* **PROVIDED DATA**

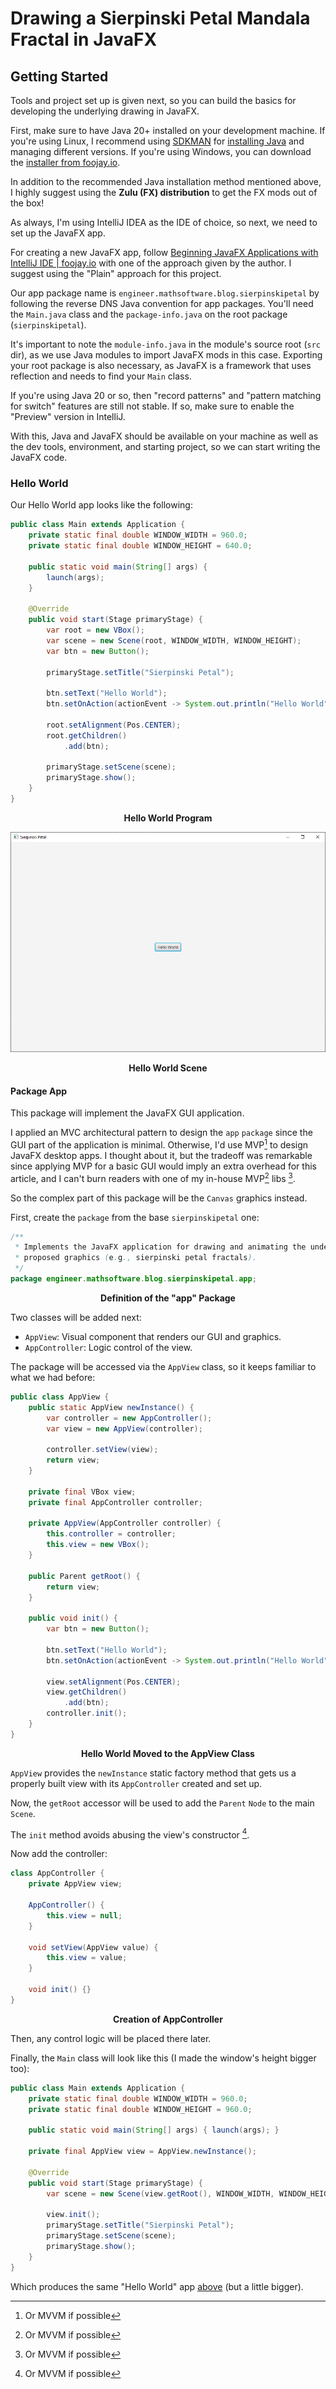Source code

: <!-- Copyright (c) 2023 Tobias Briones. All rights reserved. -->
<!-- SPDX-License-Identifier: CC-BY-4.0 -->
<!-- This file is part of https://github.com/tobiasbriones/blog -->

# Drawing a Sierpinski Petal Mandala Fractal in JavaFX

## Getting Started

Tools and project set up is given next, so you can build the basics for
developing the underlying drawing in JavaFX.

First, make sure to have Java 20+ installed on your development machine. If
you're using Linux, I recommend using [SDKMAN](https://sdkman.io) for
[installing Java](https://sdkman.io/usage#installdefault) and managing different
versions. If you're using Windows, you can download the
[installer from foojay.io](https://foojay.io/download).

In addition to the recommended Java installation method mentioned above, I
highly suggest using the **Zulu (FX) distribution** to get the FX mods out of
the box!

As always, I'm using IntelliJ IDEA as the IDE of choice, so next, we need to set
up the JavaFX app.

For creating a new JavaFX app, follow
[Beginning JavaFX Applications with IntelliJ IDE \| foojay.io](https://foojay.io/today/beginning-javafx-with-intellij)
with one of the approach given by the author. I suggest using the "Plain"
approach for this project.

Our app package name is `engineer.mathsoftware.blog.sierpinskipetal` by
following the reverse DNS Java convention for app packages. You'll need the
`Main.java` class and the `package-info.java` on the root package
(`sierpinskipetal`).

It's important to note the `module-info.java` in the module's source root
(`src` dir), as we use Java modules to import JavaFX mods in this case.
Exporting your root package is also necessary, as JavaFX is a framework that
uses reflection and needs to find your `Main` class.

If you're using Java 20 or so, then "record patterns" and "pattern matching for
switch" features are still not stable. If so, make sure to enable the "Preview"
version in IntelliJ.

With this, Java and JavaFX should be available on your machine as well as the
dev tools, environment, and starting project, so we can start writing the JavaFX
code.

### Hello World

Our Hello World app looks like the following:

```java
public class Main extends Application {
    private static final double WINDOW_WIDTH = 960.0;
    private static final double WINDOW_HEIGHT = 640.0;

    public static void main(String[] args) {
        launch(args);
    }

    @Override
    public void start(Stage primaryStage) {
        var root = new VBox();
        var scene = new Scene(root, WINDOW_WIDTH, WINDOW_HEIGHT);
        var btn = new Button();

        primaryStage.setTitle("Sierpinski Petal");

        btn.setText("Hello World");
        btn.setOnAction(actionEvent -> System.out.println("Hello World"));

        root.setAlignment(Pos.CENTER);
        root.getChildren()
            .add(btn);

        primaryStage.setScene(scene);
        primaryStage.show();
    }
}
```

<figcaption>
<p align="center"><strong>Hello World Program</strong></p>
</figcaption>

![Hello World](hello-world.png)

<figcaption>
<p align="center"><strong>Hello World Scene</strong></p>
</figcaption>

#### Package App

This package will implement the JavaFX GUI application.

I applied an MVC architectural pattern to design the `app` `package` since the
GUI part of the application is minimal. Otherwise, I'd use MVP[^x] to design
JavaFX desktop apps. I thought about it, but the tradeoff was remarkable since
applying MVP for a basic GUI would imply an extra overhead for this article, and
I can't burn readers with one of my in-house MVP[^x] libs [^x].

[^x]: Or MVVM if possible

[^x]: Notice that MVC is a poor old-school design, e.g., it uses concrete
    classes, unlike MVP, which is a bit better and relies on "contract"
    interfaces that enrich our design with better abstractions

[^x]: MVC is a horrible (and most popular out there) pattern I'd only use for
    Android apps I used to write 10 years ago in 2013, but it's good for basic
    GUIs if there's no better support from the GUI tooling

So the complex part of this package will be the `Canvas` graphics instead.

First, create the `package` from the base `sierpinskipetal` one:

```java
/**
 * Implements the JavaFX application for drawing and animating the underlying
 * proposed graphics (e.g., sierpinski petal fractals).
 */
package engineer.mathsoftware.blog.sierpinskipetal.app;
```

<figcaption>
<p align="center"><strong>Definition of the "app" Package</strong></p>
</figcaption>

Two classes will be added next:

- `AppView`: Visual component that renders our GUI and graphics.
- `AppController`: Logic control of the view.

The package will be accessed via the `AppView` class, so it keeps familiar to
what we had before:

```java
public class AppView {
    public static AppView newInstance() {
        var controller = new AppController();
        var view = new AppView(controller);

        controller.setView(view);
        return view;
    }

    private final VBox view;
    private final AppController controller;

    private AppView(AppController controller) {
        this.controller = controller;
        this.view = new VBox();
    }

    public Parent getRoot() {
        return view;
    }

    public void init() {
        var btn = new Button();

        btn.setText("Hello World");
        btn.setOnAction(actionEvent -> System.out.println("Hello World"));

        view.setAlignment(Pos.CENTER);
        view.getChildren()
            .add(btn);
        controller.init();
    }
}
```

<figcaption>
<p align="center"><strong>Hello World Moved to the AppView Class</strong></p>
</figcaption>

`AppView` provides the `newInstance` static factory method that gets us a
properly built view with its `AppController` created and set up.

Now, the `getRoot` accessor will be used to add the `Parent` `Node` to the main
`Scene`.

The `init` method avoids abusing the view's constructor [^x].

[^x]: Abusing the constructor to build the whole GUI is an antipattern I always
    see in the Java culture

Now add the controller:

```java
class AppController {
    private AppView view;

    AppController() {
        this.view = null;
    }

    void setView(AppView value) {
        this.view = value;
    }

    void init() {}
}
```

<figcaption>
<p align="center"><strong>Creation of AppController</strong></p>
</figcaption>

Then, any control logic will be placed there later.

Finally, the `Main` class will look like this (I made the window's height bigger
too):

```java
public class Main extends Application {
    private static final double WINDOW_WIDTH = 960.0;
    private static final double WINDOW_HEIGHT = 960.0;

    public static void main(String[] args) { launch(args); }

    private final AppView view = AppView.newInstance();

    @Override
    public void start(Stage primaryStage) {
        var scene = new Scene(view.getRoot(), WINDOW_WIDTH, WINDOW_HEIGHT);

        view.init();
        primaryStage.setTitle("Sierpinski Petal");
        primaryStage.setScene(scene);
        primaryStage.show();
    }
}
```

Which produces the same "Hello World" app [above](#hello-world) (but a little
bigger).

* **ASSIGNMENT**
Look at the listing and set down only the lines from its start through the line with "approach for this project.", word for word and without pictures.

* **FINISHED EXERCISE**
Source code

: <!-- Copyright (c) 2023 Tobias Briones. All rights reserved. -->
<!-- SPDX-License-Identifier: CC-BY-4.0 -->
<!-- This file is part of https://github.com/tobiasbriones/blog -->

# Drawing a Sierpinski Petal Mandala Fractal in JavaFX

## Getting Started

Tools and project set up is given next, so you can build the basics for
developing the underlying drawing in JavaFX.

First, make sure to have Java 20+ installed on your development machine. If
you're using Linux, I recommend using [SDKMAN](https://sdkman.io) for
[installing Java](https://sdkman.io/usage#installdefault) and managing different
versions. If you're using Windows, you can download the
[installer from foojay.io](https://foojay.io/download).

In addition to the recommended Java installation method mentioned above, I
highly suggest using the **Zulu (FX) distribution** to get the FX mods out of
the box!

As always, I'm using IntelliJ IDEA as the IDE of choice, so next, we need to set
up the JavaFX app.

For creating a new JavaFX app, follow
[Beginning JavaFX Applications with IntelliJ IDE \| foojay.io](https://foojay.io/today/beginning-javafx-with-intellij)
with one of the approach given by the author. I suggest using the "Plain"
approach for this project.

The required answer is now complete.